(Saved data entries)
◇ ◇ ◇ ◇ ◇ ◇ ◇
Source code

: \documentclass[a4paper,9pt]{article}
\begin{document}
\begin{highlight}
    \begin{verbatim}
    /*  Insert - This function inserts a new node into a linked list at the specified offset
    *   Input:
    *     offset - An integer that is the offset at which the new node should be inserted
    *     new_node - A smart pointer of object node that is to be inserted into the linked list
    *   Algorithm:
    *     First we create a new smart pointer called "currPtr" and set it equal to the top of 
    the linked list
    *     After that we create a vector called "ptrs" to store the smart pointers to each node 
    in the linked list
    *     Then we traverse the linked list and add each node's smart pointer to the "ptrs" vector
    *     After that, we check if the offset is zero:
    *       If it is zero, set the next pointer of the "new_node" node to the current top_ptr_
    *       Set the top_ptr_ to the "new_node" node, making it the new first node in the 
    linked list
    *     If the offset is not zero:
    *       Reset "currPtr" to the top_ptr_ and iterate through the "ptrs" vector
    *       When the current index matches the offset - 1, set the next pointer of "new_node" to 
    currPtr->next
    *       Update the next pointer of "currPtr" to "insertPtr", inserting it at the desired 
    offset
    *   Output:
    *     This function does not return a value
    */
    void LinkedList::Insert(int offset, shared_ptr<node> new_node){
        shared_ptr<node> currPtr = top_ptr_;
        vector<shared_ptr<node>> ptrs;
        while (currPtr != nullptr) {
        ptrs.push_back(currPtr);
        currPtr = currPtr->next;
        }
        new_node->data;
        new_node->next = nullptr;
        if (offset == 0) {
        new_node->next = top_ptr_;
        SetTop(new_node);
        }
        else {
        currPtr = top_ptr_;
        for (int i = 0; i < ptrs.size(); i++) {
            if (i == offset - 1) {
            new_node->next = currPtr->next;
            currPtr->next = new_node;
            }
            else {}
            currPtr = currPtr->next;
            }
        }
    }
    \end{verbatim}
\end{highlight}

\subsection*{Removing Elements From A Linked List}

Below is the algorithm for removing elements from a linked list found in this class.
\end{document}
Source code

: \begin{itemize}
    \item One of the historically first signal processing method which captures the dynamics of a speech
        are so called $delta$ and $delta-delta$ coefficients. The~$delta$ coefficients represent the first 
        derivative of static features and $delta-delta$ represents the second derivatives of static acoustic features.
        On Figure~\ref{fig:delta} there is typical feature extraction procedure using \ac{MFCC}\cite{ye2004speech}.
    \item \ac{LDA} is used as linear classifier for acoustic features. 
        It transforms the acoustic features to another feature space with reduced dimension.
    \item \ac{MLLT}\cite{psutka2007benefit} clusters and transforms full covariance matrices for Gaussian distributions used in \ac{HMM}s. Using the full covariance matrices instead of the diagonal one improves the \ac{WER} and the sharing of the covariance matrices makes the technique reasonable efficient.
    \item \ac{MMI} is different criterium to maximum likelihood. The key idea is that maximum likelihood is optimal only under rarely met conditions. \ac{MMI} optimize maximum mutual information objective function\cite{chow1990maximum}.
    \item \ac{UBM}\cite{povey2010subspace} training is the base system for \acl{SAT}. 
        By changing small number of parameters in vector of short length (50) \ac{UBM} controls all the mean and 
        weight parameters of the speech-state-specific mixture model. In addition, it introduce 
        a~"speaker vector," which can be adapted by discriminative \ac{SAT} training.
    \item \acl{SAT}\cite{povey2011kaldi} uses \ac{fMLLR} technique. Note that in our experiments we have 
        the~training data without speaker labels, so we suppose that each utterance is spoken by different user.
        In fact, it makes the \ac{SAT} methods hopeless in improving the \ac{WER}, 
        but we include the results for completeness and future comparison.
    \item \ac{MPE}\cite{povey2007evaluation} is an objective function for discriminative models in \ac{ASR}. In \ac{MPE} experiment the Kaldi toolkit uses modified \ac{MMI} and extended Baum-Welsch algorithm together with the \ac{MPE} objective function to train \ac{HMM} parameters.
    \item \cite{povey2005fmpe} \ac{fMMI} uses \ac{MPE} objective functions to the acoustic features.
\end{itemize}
◇ ◇ ◇ ◇ ◇ ◇ ◇
_YOUR GOAL_.
With every word kept as it is, set down the entries again.

_RESPONSE FOR THIS EXERCISE_.
Source code

: \documentclass[a4paper,9pt]{article}
\begin{document}
\begin{highlight}
    \begin{verbatim}
    /*  Insert - This function inserts a new node into a linked list at the specified offset
    *   Input:
    *     offset - An integer that is the offset at which the new node should be inserted
    *     new_node - A smart pointer of object node that is to be inserted into the linked list
    *   Algorithm:
    *     First we create a new smart pointer called "currPtr" and set it equal to the top of 
    the linked list
    *     After that we create a vector called "ptrs" to store the smart pointers to each node 
    in the linked list
    *     Then we traverse the linked list and add each node's smart pointer to the "ptrs" vector
    *     After that, we check if the offset is zero:
    *       If it is zero, set the next pointer of the "new_node" node to the current top_ptr_
    *       Set the top_ptr_ to the "new_node" node, making it the new first node in the 
    linked list
    *     If the offset is not zero:
    *       Reset "currPtr" to the top_ptr_ and iterate through the "ptrs" vector
    *       When the current index matches the offset - 1, set the next pointer of "new_node" to 
    currPtr->next
    *       Update the next pointer of "currPtr" to "insertPtr", inserting it at the desired 
    offset
    *   Output:
    *     This function does not return a value
    */
    void LinkedList::Insert(int offset, shared_ptr<node> new_node){
        shared_ptr<node> currPtr = top_ptr_;
        vector<shared_ptr<node>> ptrs;
        while (currPtr != nullptr) {
        ptrs.push_back(currPtr);
        currPtr = currPtr->next;
        }
        new_node->data;
        new_node->next = nullptr;
        if (offset == 0) {
        new_node->next = top_ptr_;
        SetTop(new_node);
        }
        else {
        currPtr = top_ptr_;
        for (int i = 0; i < ptrs.size(); i++) {
            if (i == offset - 1) {
            new_node->next = currPtr->next;
            currPtr->next = new_node;
            }
            else {}
            currPtr = currPtr->next;
            }
        }
    }
    \end{verbatim}
\end{highlight}

\subsection*{Removing Elements From A Linked List}

Below is the algorithm for removing elements from a linked list found in this class.
\end{document}
Source code

: \begin{itemize}
    \item One of the historically first signal processing method which captures the dynamics of a speech
        are so called $delta$ and $delta-delta$ coefficients. The~$delta$ coefficients represent the first 
        derivative of static features and $delta-delta$ represents the second derivatives of static acoustic features.
        On Figure~\ref{fig:delta} there is typical feature extraction procedure using \ac{MFCC}\cite{ye2004speech}.
    \item \ac{LDA} is used as linear classifier for acoustic features. 
        It transforms the acoustic features to another feature space with reduced dimension.
    \item \ac{MLLT}\cite{psutka2007benefit} clusters and transforms full covariance matrices for Gaussian distributions used in \ac{HMM}s. Using the full covariance matrices instead of the diagonal one improves the \ac{WER} and the sharing of the covariance matrices makes the technique reasonable efficient.
    \item \ac{MMI} is different criterium to maximum likelihood. The key idea is that maximum likelihood is optimal only under rarely met conditions. \ac{MMI} optimize maximum mutual information objective function\cite{chow1990maximum}.
    \item \ac{UBM}\cite{povey2010subspace} training is the base system for \acl{SAT}. 
        By changing small number of parameters in vector of short length (50) \ac{UBM} controls all the mean and 
        weight parameters of the speech-state-specific mixture model. In addition, it introduce 
        a~"speaker vector," which can be adapted by discriminative \ac{SAT} training.
    \item \acl{SAT}\cite{povey2011kaldi} uses \ac{fMLLR} technique. Note that in our experiments we have 
        the~training data without speaker labels, so we suppose that each utterance is spoken by different user.
        In fact, it makes the \ac{SAT} methods hopeless in improving the \ac{WER}, 
        but we include the results for completeness and future comparison.
    \item \ac{MPE}\cite{povey2007evaluation} is an objective function for discriminative models in \ac{ASR}. In \ac{MPE} experiment the Kaldi toolkit uses modified \ac{MMI} and extended Baum-Welsch algorithm together with the \ac{MPE} objective function to train \ac{HMM} parameters.
    \item \cite{povey2005fmpe} \ac{fMMI} uses \ac{MPE} objective functions to the acoustic features.
\end{itemize}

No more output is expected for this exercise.